What to produce: Range to output from the entries below: the line containing "- Automatic retry with exponential backoff" through the line containing "### Smart Scheduling". Set it down exactly, ends included, nothing else.

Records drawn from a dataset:
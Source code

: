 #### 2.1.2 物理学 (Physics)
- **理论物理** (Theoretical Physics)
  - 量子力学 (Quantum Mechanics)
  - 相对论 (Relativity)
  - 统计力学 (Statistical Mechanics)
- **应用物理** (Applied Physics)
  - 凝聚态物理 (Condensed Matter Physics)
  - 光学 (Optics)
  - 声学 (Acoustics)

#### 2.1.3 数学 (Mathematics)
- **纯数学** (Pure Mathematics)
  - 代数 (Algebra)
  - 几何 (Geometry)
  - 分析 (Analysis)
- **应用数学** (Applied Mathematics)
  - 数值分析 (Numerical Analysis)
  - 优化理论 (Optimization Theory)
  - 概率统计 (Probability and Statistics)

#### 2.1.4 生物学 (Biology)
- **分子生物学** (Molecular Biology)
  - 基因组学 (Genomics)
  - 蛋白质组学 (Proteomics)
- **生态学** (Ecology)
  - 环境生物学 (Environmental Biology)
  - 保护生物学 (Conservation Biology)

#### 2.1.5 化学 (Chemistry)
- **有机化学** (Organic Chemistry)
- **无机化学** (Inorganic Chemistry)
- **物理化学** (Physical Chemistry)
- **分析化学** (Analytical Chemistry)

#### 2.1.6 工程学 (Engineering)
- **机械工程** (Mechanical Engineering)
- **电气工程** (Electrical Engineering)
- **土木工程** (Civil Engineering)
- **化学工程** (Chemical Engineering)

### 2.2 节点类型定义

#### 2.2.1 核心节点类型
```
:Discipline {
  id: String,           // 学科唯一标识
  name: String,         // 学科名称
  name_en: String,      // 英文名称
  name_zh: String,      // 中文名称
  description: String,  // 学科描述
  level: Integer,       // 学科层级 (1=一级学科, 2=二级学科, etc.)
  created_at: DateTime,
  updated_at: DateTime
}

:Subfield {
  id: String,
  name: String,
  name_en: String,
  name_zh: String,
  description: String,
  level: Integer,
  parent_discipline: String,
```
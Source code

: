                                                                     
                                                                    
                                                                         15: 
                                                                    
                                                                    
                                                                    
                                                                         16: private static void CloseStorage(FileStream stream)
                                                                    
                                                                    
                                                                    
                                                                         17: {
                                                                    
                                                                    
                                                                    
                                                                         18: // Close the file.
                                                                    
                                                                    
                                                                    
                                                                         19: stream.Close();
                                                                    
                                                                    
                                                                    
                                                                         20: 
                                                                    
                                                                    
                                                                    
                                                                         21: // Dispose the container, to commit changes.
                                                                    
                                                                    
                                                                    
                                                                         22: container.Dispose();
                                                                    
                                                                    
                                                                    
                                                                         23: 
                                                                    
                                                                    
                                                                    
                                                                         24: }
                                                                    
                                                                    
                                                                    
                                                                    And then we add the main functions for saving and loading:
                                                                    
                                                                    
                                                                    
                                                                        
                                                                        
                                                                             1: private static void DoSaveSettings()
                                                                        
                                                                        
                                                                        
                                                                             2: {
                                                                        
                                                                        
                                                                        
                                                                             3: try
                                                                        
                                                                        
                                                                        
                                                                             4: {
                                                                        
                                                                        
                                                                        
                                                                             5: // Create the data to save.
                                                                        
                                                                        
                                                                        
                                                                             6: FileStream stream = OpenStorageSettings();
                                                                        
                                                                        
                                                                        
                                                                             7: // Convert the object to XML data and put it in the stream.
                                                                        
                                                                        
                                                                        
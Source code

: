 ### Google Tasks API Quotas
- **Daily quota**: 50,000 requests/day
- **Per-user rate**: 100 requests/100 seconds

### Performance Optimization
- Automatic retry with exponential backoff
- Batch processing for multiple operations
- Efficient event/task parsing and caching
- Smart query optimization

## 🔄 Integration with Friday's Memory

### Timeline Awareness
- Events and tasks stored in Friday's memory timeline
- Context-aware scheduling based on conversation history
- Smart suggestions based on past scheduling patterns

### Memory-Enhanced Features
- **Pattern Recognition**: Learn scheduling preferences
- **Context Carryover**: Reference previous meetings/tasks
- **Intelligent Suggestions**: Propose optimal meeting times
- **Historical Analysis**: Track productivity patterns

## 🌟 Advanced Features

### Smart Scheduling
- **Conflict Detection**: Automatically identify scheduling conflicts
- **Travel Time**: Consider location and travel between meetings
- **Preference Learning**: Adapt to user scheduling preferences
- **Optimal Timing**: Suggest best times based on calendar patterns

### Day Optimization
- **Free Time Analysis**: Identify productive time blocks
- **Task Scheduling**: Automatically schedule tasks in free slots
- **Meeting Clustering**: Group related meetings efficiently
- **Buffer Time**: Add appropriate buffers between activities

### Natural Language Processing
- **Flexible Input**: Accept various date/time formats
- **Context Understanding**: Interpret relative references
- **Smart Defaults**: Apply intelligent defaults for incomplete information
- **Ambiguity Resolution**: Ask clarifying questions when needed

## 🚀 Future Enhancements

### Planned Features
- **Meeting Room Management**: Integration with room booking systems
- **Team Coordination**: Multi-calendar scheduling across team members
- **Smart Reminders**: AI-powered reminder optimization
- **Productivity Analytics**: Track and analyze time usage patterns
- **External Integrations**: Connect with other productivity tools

Answer to this task:
- Automatic retry with exponential backoff
- Batch processing for multiple operations
- Efficient event/task parsing and caching
- Smart query optimization

## 🔄 Integration with Friday's Memory

### Timeline Awareness
- Events and tasks stored in Friday's memory timeline
- Context-aware scheduling based on conversation history
- Smart suggestions based on past scheduling patterns

### Memory-Enhanced Features
- **Pattern Recognition**: Learn scheduling preferences
- **Context Carryover**: Reference previous meetings/tasks
- **Intelligent Suggestions**: Propose optimal meeting times
- **Historical Analysis**: Track productivity patterns

## 🌟 Advanced Features

### Smart Scheduling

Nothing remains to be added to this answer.